Flip of genetic switch causes cancers in mice to self-destruct, Stanford researchers find

STANFORD, Calif. – Killing cancerous tumors isn’t easy, as anyone who has suffered through chemotherapy can attest. But a new study in mice shows that switching off a single malfunctioning gene can halt the limitless division of tumor cells and turn them back to the path of their own planned obsolescence.

The surprising possibility that a cell’s own natural mechanism for ensuring its mortality could be used to vanquish tumors opens the door to a new approach to developing drugs to treat cancer patients, according to Dean Felsher, MD, PhD, associate professor of medicine (oncology) and of pathology at the Stanford University School of Medicine. Felsher is the senior author of the study to be published July 30 in the advance online version of the Proceedings of the National Academy of Sciences.

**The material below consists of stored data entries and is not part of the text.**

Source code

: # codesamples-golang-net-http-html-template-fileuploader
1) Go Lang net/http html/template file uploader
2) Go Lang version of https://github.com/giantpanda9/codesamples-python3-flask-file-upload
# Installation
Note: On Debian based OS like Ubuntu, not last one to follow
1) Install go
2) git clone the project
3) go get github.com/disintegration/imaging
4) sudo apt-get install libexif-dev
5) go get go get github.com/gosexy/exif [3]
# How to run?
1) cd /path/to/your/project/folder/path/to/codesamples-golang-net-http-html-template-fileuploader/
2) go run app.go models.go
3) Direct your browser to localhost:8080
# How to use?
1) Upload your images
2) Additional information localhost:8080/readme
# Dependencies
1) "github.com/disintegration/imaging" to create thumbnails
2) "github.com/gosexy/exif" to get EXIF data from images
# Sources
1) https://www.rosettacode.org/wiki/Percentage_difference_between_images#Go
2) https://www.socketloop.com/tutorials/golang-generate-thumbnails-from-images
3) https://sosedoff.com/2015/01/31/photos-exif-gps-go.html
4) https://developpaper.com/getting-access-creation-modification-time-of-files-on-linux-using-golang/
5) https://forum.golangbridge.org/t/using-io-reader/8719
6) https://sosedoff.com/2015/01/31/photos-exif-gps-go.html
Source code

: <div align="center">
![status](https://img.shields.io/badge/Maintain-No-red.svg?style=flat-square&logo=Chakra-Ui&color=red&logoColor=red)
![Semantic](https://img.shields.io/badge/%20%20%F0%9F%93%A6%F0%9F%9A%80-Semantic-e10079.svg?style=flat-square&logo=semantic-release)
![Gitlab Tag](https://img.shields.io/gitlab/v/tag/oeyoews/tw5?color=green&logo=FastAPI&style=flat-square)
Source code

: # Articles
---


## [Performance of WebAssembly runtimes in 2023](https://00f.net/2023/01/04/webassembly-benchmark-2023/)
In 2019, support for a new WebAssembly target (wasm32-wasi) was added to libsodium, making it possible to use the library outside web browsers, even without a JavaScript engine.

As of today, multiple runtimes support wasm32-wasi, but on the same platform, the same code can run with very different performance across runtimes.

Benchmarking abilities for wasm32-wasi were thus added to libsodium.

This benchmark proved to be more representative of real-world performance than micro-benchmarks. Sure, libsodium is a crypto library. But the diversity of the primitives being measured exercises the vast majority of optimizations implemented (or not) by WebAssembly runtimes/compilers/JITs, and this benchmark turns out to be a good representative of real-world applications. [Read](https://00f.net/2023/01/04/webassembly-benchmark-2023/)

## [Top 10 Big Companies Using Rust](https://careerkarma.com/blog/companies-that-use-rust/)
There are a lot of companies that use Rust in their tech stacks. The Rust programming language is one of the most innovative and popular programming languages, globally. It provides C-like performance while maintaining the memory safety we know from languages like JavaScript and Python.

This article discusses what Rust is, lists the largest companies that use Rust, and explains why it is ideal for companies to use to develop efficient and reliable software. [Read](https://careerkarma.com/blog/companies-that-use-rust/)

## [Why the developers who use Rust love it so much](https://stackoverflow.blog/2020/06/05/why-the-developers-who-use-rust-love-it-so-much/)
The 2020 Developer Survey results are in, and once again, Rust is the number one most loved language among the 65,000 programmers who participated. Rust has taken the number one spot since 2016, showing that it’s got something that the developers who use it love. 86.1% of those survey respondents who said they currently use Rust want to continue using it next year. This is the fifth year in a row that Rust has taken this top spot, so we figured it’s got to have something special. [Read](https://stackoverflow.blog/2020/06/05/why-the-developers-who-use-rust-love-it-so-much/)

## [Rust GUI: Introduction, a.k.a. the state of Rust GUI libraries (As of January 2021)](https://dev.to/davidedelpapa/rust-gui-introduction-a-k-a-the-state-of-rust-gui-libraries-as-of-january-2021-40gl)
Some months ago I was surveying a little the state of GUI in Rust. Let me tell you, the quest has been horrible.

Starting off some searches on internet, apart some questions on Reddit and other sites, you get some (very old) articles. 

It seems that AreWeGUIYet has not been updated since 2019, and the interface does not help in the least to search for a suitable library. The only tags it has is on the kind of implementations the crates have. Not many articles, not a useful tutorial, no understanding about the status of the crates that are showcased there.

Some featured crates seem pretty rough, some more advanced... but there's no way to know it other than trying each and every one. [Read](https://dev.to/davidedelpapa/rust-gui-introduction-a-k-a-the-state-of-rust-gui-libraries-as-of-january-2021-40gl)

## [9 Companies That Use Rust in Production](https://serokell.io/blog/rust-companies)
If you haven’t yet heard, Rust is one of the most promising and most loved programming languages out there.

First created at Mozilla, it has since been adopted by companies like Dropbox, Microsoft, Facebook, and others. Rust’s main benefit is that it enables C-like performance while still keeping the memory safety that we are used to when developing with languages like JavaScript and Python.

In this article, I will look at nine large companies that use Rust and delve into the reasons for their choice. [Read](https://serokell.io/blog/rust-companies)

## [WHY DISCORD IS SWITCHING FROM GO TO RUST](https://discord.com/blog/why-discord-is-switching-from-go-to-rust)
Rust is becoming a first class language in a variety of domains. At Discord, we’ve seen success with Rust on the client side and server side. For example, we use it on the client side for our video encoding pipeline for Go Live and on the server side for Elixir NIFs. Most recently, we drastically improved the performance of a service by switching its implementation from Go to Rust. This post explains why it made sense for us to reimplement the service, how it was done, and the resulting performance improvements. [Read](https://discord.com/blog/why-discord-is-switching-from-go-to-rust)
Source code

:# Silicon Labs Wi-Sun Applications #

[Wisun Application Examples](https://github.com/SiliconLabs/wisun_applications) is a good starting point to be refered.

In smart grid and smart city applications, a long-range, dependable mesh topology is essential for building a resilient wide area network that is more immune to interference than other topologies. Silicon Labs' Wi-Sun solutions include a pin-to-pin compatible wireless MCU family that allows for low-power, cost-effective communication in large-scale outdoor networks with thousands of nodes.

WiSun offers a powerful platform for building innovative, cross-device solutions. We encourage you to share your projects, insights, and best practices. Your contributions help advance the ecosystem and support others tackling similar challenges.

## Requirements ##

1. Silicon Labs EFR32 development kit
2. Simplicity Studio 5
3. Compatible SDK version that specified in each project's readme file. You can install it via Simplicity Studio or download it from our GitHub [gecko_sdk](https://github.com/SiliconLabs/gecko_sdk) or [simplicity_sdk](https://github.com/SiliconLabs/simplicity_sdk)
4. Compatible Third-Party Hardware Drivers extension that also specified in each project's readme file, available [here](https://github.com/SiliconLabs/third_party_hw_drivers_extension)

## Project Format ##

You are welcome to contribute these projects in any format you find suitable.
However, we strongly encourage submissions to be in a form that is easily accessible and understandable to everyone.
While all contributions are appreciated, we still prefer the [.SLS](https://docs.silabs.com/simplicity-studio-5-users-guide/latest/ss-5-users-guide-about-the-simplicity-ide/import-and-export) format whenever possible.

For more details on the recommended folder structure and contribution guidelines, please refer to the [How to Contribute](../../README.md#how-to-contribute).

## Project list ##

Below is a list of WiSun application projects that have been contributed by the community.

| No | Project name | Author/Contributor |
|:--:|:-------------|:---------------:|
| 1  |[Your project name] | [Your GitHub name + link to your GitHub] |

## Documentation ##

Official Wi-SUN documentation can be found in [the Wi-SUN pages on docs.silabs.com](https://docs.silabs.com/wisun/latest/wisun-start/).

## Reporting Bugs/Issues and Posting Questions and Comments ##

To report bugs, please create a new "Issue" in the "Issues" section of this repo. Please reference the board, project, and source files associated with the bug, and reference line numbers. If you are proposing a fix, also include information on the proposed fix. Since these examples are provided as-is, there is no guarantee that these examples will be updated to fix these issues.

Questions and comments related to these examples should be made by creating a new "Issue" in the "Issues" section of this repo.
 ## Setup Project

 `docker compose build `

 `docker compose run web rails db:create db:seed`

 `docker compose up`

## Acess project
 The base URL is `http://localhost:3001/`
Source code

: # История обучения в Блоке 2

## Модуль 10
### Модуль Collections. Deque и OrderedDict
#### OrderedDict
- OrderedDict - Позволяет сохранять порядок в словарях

“Our research implies that by shutting off a critical cancer gene, tumor cells can realize that they are broken and restore this physiologic fail-safe program,” said Felsher.

Cancer can be notoriously resistant to medical treatment. Not only do cancer cells proliferate uncontrollably, they somehow circumvent the mechanism that causes normal cells to die when they get old or malfunction. That makes cancer cells effectively immortal unless doctors manage to squelch them.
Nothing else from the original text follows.